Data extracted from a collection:
-=-=-=-=-
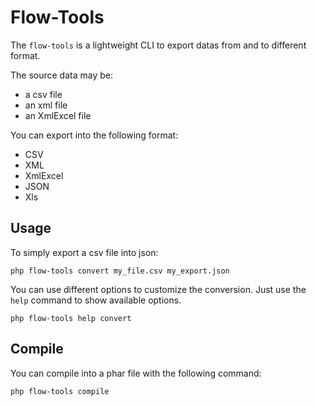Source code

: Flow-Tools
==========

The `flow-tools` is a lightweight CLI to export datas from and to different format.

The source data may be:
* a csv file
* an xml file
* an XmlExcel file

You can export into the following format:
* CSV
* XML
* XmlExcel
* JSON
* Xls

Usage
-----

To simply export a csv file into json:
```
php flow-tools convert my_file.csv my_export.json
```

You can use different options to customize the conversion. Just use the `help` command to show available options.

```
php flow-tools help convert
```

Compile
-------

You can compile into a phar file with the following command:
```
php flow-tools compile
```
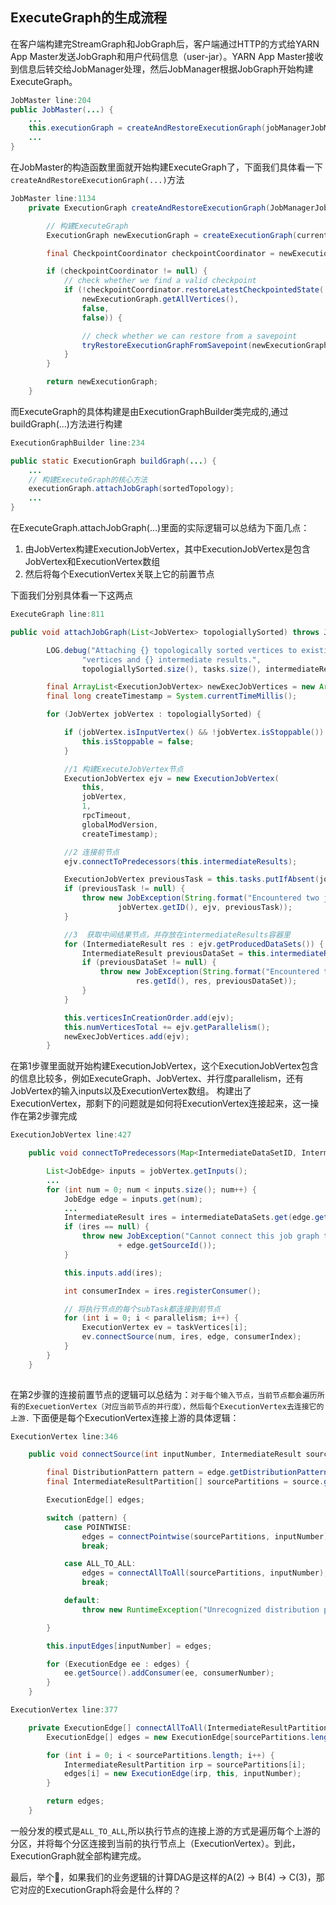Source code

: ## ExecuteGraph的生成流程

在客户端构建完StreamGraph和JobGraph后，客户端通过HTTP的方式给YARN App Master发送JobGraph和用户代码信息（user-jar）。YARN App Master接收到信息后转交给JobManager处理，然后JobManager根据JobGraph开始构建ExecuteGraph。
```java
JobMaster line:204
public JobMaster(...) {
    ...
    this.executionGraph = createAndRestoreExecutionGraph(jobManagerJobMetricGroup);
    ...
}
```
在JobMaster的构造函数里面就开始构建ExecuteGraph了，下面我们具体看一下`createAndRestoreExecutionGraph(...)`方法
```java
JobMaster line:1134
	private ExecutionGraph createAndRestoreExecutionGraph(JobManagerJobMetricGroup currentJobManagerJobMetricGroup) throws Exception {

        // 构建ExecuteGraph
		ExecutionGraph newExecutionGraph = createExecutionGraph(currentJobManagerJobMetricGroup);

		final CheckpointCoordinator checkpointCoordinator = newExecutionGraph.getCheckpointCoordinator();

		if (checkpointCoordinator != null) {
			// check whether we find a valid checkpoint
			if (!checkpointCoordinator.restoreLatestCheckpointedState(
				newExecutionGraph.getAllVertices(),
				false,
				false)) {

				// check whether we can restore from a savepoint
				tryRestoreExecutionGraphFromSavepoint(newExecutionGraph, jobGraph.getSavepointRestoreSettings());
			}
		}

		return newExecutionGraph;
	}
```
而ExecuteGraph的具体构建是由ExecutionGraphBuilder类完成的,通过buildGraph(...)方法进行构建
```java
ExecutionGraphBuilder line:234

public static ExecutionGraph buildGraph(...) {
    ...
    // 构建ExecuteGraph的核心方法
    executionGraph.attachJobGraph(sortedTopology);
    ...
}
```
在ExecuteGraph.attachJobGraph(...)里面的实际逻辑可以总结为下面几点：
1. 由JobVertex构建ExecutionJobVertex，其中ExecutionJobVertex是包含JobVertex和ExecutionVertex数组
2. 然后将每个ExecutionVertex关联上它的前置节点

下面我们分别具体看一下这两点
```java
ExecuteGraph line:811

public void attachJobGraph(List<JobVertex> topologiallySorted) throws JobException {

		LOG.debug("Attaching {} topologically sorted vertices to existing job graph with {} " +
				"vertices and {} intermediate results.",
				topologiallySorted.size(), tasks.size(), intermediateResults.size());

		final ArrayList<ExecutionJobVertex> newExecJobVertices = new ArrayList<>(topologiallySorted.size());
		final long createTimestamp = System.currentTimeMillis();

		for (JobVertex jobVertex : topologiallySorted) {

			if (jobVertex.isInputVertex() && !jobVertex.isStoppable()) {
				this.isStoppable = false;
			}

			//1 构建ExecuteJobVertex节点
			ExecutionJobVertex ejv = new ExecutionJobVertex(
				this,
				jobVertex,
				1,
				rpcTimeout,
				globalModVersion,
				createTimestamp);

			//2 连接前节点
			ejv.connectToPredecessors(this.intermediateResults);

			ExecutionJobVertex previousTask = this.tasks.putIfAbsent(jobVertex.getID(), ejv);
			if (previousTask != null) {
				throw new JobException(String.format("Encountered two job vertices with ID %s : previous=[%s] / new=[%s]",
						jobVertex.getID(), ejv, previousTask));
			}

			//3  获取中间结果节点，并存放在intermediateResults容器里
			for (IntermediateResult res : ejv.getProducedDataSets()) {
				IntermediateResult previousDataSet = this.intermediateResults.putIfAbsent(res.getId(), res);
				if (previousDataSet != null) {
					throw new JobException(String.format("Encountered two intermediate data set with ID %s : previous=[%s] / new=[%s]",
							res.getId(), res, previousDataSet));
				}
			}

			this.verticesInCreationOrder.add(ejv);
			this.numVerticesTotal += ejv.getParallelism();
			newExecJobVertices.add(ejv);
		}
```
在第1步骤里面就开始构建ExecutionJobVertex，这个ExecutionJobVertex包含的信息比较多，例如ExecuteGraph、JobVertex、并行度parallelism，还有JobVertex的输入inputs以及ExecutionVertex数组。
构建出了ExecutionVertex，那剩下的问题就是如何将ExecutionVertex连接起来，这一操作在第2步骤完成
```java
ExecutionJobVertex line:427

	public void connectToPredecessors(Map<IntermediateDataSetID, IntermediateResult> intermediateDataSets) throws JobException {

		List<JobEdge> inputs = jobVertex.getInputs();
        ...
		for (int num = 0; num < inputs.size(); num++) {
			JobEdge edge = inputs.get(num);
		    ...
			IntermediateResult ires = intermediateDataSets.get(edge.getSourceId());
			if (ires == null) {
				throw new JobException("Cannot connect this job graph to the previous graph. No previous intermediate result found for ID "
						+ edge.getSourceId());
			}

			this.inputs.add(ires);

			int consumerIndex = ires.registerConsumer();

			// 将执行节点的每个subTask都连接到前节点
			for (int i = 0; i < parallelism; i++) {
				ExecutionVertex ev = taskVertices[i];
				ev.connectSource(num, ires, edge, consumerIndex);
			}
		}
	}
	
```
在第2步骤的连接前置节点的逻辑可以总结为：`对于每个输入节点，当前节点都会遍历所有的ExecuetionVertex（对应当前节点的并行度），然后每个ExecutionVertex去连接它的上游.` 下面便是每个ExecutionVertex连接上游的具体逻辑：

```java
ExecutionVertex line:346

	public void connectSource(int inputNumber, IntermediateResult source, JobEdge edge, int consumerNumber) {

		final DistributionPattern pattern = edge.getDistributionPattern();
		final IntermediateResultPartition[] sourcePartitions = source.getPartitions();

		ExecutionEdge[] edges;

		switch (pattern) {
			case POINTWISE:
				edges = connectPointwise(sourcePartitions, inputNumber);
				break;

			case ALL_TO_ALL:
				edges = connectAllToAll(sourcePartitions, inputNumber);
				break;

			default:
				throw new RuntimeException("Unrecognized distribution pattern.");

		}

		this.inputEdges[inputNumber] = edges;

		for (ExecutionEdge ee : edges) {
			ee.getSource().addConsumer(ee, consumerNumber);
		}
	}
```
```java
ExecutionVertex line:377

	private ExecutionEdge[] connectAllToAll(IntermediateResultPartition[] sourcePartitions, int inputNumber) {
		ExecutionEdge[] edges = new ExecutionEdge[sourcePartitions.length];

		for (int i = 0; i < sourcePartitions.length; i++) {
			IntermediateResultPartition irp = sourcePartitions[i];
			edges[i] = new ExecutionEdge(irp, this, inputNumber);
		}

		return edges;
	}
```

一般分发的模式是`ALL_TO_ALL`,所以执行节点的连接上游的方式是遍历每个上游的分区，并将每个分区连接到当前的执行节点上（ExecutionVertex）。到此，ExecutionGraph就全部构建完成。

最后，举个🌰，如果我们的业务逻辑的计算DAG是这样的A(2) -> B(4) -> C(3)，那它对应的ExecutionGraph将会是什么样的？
-=-=-=-=-
TASK REQUIREMENTS:
If a line in the entries above contains the word "JobEdge", copy it.

PROBLEM SOLUTION:
		List<JobEdge> inputs = jobVertex.getInputs();
			JobEdge edge = inputs.get(num);
	public void connectSource(int inputNumber, IntermediateResult source, JobEdge edge, int consumerNumber) {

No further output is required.